PITTSBURGH — Since Lance White took over the Pitt women’s basketball team this summer, he’s been preaching a fourth quarter mentality to his players.
Preaching an up-tempo style and frequently playing four guards, White wants Pitt to run, run, run, and he knows that’s going to create some tired legs by the end of games, hence his focus on the final period.
In White’s head coaching debut on Wednesday at Petersen Events Center, it was that fourth quarter that let the Panthers down.
Pitt took a six-point lead into the final frame against UCF, but shot 28.6 percent from the floor in the fourth quarter and 1 for 5 from 3-point range, including Aysia Bugg’s buzzer-beater attempt as the Panthers lost, 61-58.
White was pleased with his team’s effort overall, but said there are things in the late-game part of the fourth quarter that he’d like to see go better for his team in the future.
“I’ve always believed that players make plays,” White said. “It doesn’t matter what the situation. … You’ve got to have players that have the confidence in their games and their abilities.”
Pitt was led offensively by Bugg, who had 14 points and Cassidy Walsh, who shot 3 of 5 from 3-point range as part of her 11 points. Jasmine Whitney had six assists and Kyla Nelson had six rebounds.
Pitt shot 40 percent from the floor and 41.2 percent from 3-point range. UCF shot 40.4 percent from the floor and 29.4 precent from 3-point range. Each team had 12 offensive rebounds.
The difference in the game came down to the possessions that UCF was able to get thanks to Pitt’s 20 turnovers.
“You look at the 26 points off turnovers, meaning that the turnovers we took were in bad positions,” White said. “Whenever you have one that are live balls that can go the other direction, that’s when it really doesn’t allow you to set your defense. That, I think, caused us the most problems. You take even half of those away, and it’s a completely different ballgame.”
Bugg said the UCF press played a factor, and more importantly, the frenetic pace of the game, with Pitt running and UCF pressing, caused some fatigue that led to poor decisions.

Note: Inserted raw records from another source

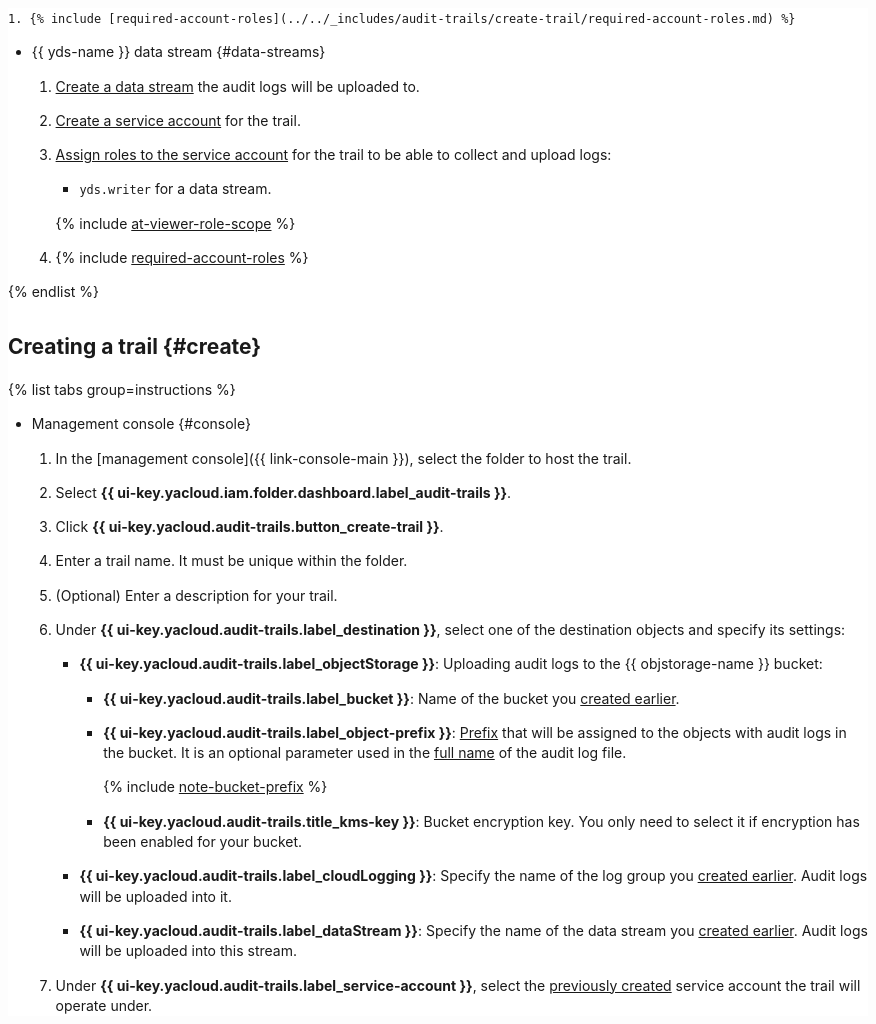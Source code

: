     1. {% include [required-account-roles](../../_includes/audit-trails/create-trail/required-account-roles.md) %}

- {{ yds-name }} data stream {#data-streams}

    1. [Create a data stream](../../data-streams/operations/manage-streams.md#create-data-stream) the audit logs will be uploaded to.

    1. [Create a service account](../../iam/operations/sa/create.md) for the trail.

    1. [Assign roles to the service account](../../iam/operations/sa/assign-role-for-sa.md) for the trail to be able to collect and upload logs:

        * `yds.writer` for a data stream.

        {% include [at-viewer-role-scope](../../_includes/audit-trails/create-trail/at-viewer-role-scope.md) %}

    1. {% include [required-account-roles](../../_includes/audit-trails/create-trail/required-account-roles.md) %}

{% endlist %}

## Creating a trail {#create}

{% list tabs group=instructions %}

- Management console {#console}

    1. In the [management console]({{ link-console-main }}), select the folder to host the trail.
    1. Select **{{ ui-key.yacloud.iam.folder.dashboard.label_audit-trails }}**.
    1. Click **{{ ui-key.yacloud.audit-trails.button_create-trail }}**.
    1. Enter a trail name. It must be unique within the folder.
    1. (Optional) Enter a description for your trail.
    1. Under **{{ ui-key.yacloud.audit-trails.label_destination }}**, select one of the destination objects and specify its settings:

        * **{{ ui-key.yacloud.audit-trails.label_objectStorage }}**: Uploading audit logs to the {{ objstorage-name }} bucket:

            * **{{ ui-key.yacloud.audit-trails.label_bucket }}**: Name of the bucket you [created earlier](#before-you-begin).
            * **{{ ui-key.yacloud.audit-trails.label_object-prefix }}**: [Prefix](../concepts/format.md#log-file-name) that will be assigned to the objects with audit logs in the bucket. It is an optional parameter used in the [full name](../../audit-trails/concepts/format.md#log-file-name) of the audit log file.

                {% include [note-bucket-prefix](../../_includes/audit-trails/note-bucket-prefix.md) %}

            * **{{ ui-key.yacloud.audit-trails.title_kms-key }}**: Bucket encryption key. You only need to select it if encryption has been enabled for your bucket.

        * **{{ ui-key.yacloud.audit-trails.label_cloudLogging }}**: Specify the name of the log group you [created earlier](#before-you-begin). Audit logs will be uploaded into it.

        * **{{ ui-key.yacloud.audit-trails.label_dataStream }}**: Specify the name of the data stream you [created earlier](#before-you-begin). Audit logs will be uploaded into this stream.

    1. Under **{{ ui-key.yacloud.audit-trails.label_service-account }}**, select the [previously created](#before-you-begin) service account the trail will operate under.
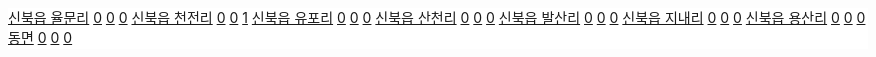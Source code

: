 
  <tr class="item">
    <td><a href="강원도춘천시신북읍율문리">신북읍 율문리</a></td>
    <td><a href="강원도춘천시신북읍율문리">0</a></td>
    <td><a href="강원도춘천시신북읍율문리">0</a></td>
    <td><a href="강원도춘천시신북읍율문리">0</a></td>
  </tr>
    

  <tr class="item">
    <td><a href="강원도춘천시신북읍천전리">신북읍 천전리</a></td>
    <td><a href="강원도춘천시신북읍천전리">0</a></td>
    <td><a href="강원도춘천시신북읍천전리">0</a></td>
    <td><a href="강원도춘천시신북읍천전리">1</a></td>
  </tr>
    

  <tr class="item">
    <td><a href="강원도춘천시신북읍유포리">신북읍 유포리</a></td>
    <td><a href="강원도춘천시신북읍유포리">0</a></td>
    <td><a href="강원도춘천시신북읍유포리">0</a></td>
    <td><a href="강원도춘천시신북읍유포리">0</a></td>
  </tr>
    

  <tr class="item">
    <td><a href="강원도춘천시신북읍산천리">신북읍 산천리</a></td>
    <td><a href="강원도춘천시신북읍산천리">0</a></td>
    <td><a href="강원도춘천시신북읍산천리">0</a></td>
    <td><a href="강원도춘천시신북읍산천리">0</a></td>
  </tr>
    

  <tr class="item">
    <td><a href="강원도춘천시신북읍발산리">신북읍 발산리</a></td>
    <td><a href="강원도춘천시신북읍발산리">0</a></td>
    <td><a href="강원도춘천시신북읍발산리">0</a></td>
    <td><a href="강원도춘천시신북읍발산리">0</a></td>
  </tr>
    

  <tr class="item">
    <td><a href="강원도춘천시신북읍지내리">신북읍 지내리</a></td>
    <td><a href="강원도춘천시신북읍지내리">0</a></td>
    <td><a href="강원도춘천시신북읍지내리">0</a></td>
    <td><a href="강원도춘천시신북읍지내리">0</a></td>
  </tr>
    

  <tr class="item">
    <td><a href="강원도춘천시신북읍용산리">신북읍 용산리</a></td>
    <td><a href="강원도춘천시신북읍용산리">0</a></td>
    <td><a href="강원도춘천시신북읍용산리">0</a></td>
    <td><a href="강원도춘천시신북읍용산리">0</a></td>
  </tr>
    

  <tr class="item">
    <td><a href="강원도춘천시동면">동면</a></td>
    <td><a href="강원도춘천시동면">0</a></td>
    <td><a href="강원도춘천시동면">0</a></td>
    <td><a href="강원도춘천시동면">0</a></td>
  </tr>
    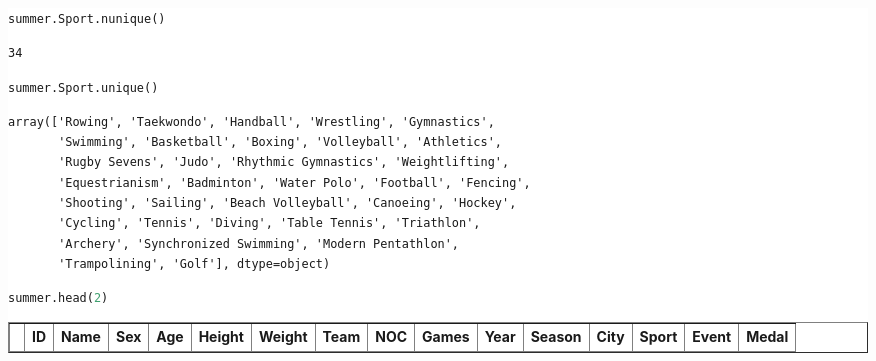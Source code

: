 </div>




```python
summer.Sport.nunique()
```




    34




```python
summer.Sport.unique()
```




    array(['Rowing', 'Taekwondo', 'Handball', 'Wrestling', 'Gymnastics',
           'Swimming', 'Basketball', 'Boxing', 'Volleyball', 'Athletics',
           'Rugby Sevens', 'Judo', 'Rhythmic Gymnastics', 'Weightlifting',
           'Equestrianism', 'Badminton', 'Water Polo', 'Football', 'Fencing',
           'Shooting', 'Sailing', 'Beach Volleyball', 'Canoeing', 'Hockey',
           'Cycling', 'Tennis', 'Diving', 'Table Tennis', 'Triathlon',
           'Archery', 'Synchronized Swimming', 'Modern Pentathlon',
           'Trampolining', 'Golf'], dtype=object)




```python
summer.head(2)
```




<div>
<style scoped>
    .dataframe tbody tr th:only-of-type {
        vertical-align: middle;
    }

    .dataframe tbody tr th {
        vertical-align: top;
    }

    .dataframe thead th {
        text-align: right;
    }
</style>
<table border="1" class="dataframe">
  <thead>
    <tr style="text-align: right;">
      <th></th>
      <th>ID</th>
      <th>Name</th>
      <th>Sex</th>
      <th>Age</th>
      <th>Height</th>
      <th>Weight</th>
      <th>Team</th>
      <th>NOC</th>
      <th>Games</th>
      <th>Year</th>
      <th>Season</th>
      <th>City</th>
      <th>Sport</th>
      <th>Event</th>
      <th>Medal</th>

“I think fatigue became a factor,” Bugg said. “We didn’t have much trouble with it in the first quarter, but mentally, you start getting a little fatigued, your body gets fatigued, you start doing careless things.”
The game was played in front of 8,357, aided by buses full of elementary school kids for Pitt’s annual school day game. The kids seemed to get into the close game late, and certainly added an environment that wouldn’t have otherwise existed.
“What a great atmosphere,” White said. “That’s such an atmosphere for our players and the other team’s players, which was really, really fun to get to experience that.”
Pitt will host New Orleans on Friday at 4 p.m. in a doubleheader with the men’s basketball team, which plays at 7 p.m.